> **TASK**: Nothing but the lines from the one containing "## 1\. karpathy / llm.c" through the last line of the records below should be written out, each exactly as it stands.

____________________

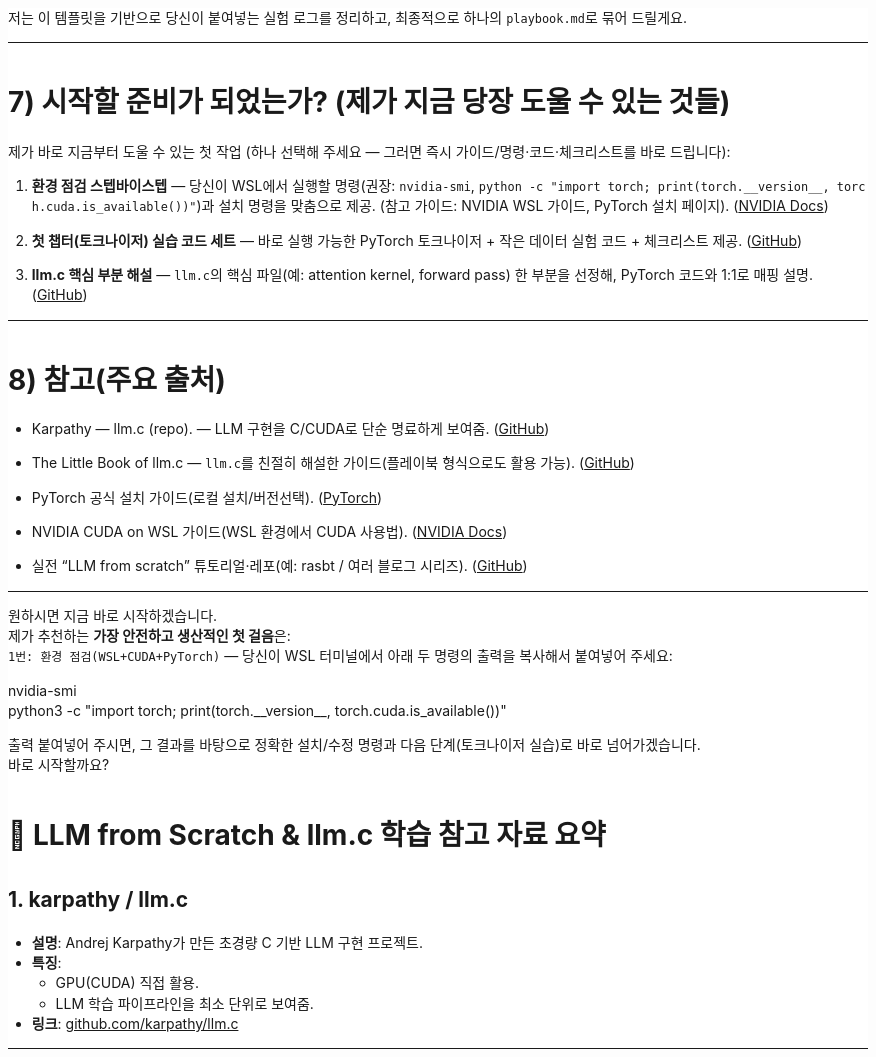 저는 이 템플릿을 기반으로 당신이 붙여넣는 실험 로그를 정리하고, 최종적으로 하나의 `playbook.md`로 묶어 드릴게요.

---

# **7\) 시작할 준비가 되었는가? (제가 지금 당장 도울 수 있는 것들)**

제가 바로 지금부터 도울 수 있는 첫 작업 (하나 선택해 주세요 — 그러면 즉시 가이드/명령·코드·체크리스트를 바로 드립니다):

1. **환경 점검 스텝바이스텝** — 당신이 WSL에서 실행할 명령(권장: `nvidia-smi`, `python -c "import torch; print(torch.__version__, torch.cuda.is_available())"`)과 설치 명령을 맞춤으로 제공. (참고 가이드: NVIDIA WSL 가이드, PyTorch 설치 페이지). ([NVIDIA Docs](https://docs.nvidia.com/cuda/wsl-user-guide/index.html?utm_source=chatgpt.com))

2. **첫 챕터(토크나이저) 실습 코드 세트** — 바로 실행 가능한 PyTorch 토크나이저 \+ 작은 데이터 실험 코드 \+ 체크리스트 제공. ([GitHub](https://github.com/rasbt/LLMs-from-scratch?utm_source=chatgpt.com))

3. **llm.c 핵심 부분 해설** — `llm.c`의 핵심 파일(예: attention kernel, forward pass) 한 부분을 선정해, PyTorch 코드와 1:1로 매핑 설명. ([GitHub](https://github.com/karpathy/llm.c?utm_source=chatgpt.com))

---

# **8\) 참고(주요 출처)**

* Karpathy — llm.c (repo). — LLM 구현을 C/CUDA로 단순 명료하게 보여줌. ([GitHub](https://github.com/karpathy/llm.c?utm_source=chatgpt.com))

* The Little Book of llm.c — `llm.c`를 친절히 해설한 가이드(플레이북 형식으로도 활용 가능). ([GitHub](https://github.com/little-book-of/llm.c?utm_source=chatgpt.com))

* PyTorch 공식 설치 가이드(로컬 설치/버전선택). ([PyTorch](https://pytorch.org/get-started/locally/?utm_source=chatgpt.com))

* NVIDIA CUDA on WSL 가이드(WSL 환경에서 CUDA 사용법). ([NVIDIA Docs](https://docs.nvidia.com/cuda/wsl-user-guide/index.html?utm_source=chatgpt.com))

* 실전 “LLM from scratch” 튜토리얼·레포(예: rasbt / 여러 블로그 시리즈). ([GitHub](https://github.com/rasbt/LLMs-from-scratch?utm_source=chatgpt.com))

---

원하시면 지금 바로 시작하겠습니다.  
 제가 추천하는 **가장 안전하고 생산적인 첫 걸음**은:  
 `1번: 환경 점검(WSL+CUDA+PyTorch)` — 당신이 WSL 터미널에서 아래 두 명령의 출력을 복사해서 붙여넣어 주세요:

nvidia-smi  
python3 \-c "import torch; print(torch.\_\_version\_\_, torch.cuda.is\_available())"

출력 붙여넣어 주시면, 그 결과를 바탕으로 정확한 설치/수정 명령과 다음 단계(토크나이저 실습)로 바로 넘어가겠습니다.  
 바로 시작할까요?

# 📘 LLM from Scratch & llm.c 학습 참고 자료 요약

## 1\. karpathy / llm.c

- **설명**: Andrej Karpathy가 만든 초경량 C 기반 LLM 구현 프로젝트.  
- **특징**:  
  - GPU(CUDA) 직접 활용.  
  - LLM 학습 파이프라인을 최소 단위로 보여줌.  
- **링크**: [github.com/karpathy/llm.c](https://github.com/karpathy/llm.c)

---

____________________

> **COMPLETED TASK**:
## 1\. karpathy / llm.c

- **설명**: Andrej Karpathy가 만든 초경량 C 기반 LLM 구현 프로젝트.  
- **특징**:  
  - GPU(CUDA) 직접 활용.  
  - LLM 학습 파이프라인을 최소 단위로 보여줌.  
- **링크**: [github.com/karpathy/llm.c](https://github.com/karpathy/llm.c)

---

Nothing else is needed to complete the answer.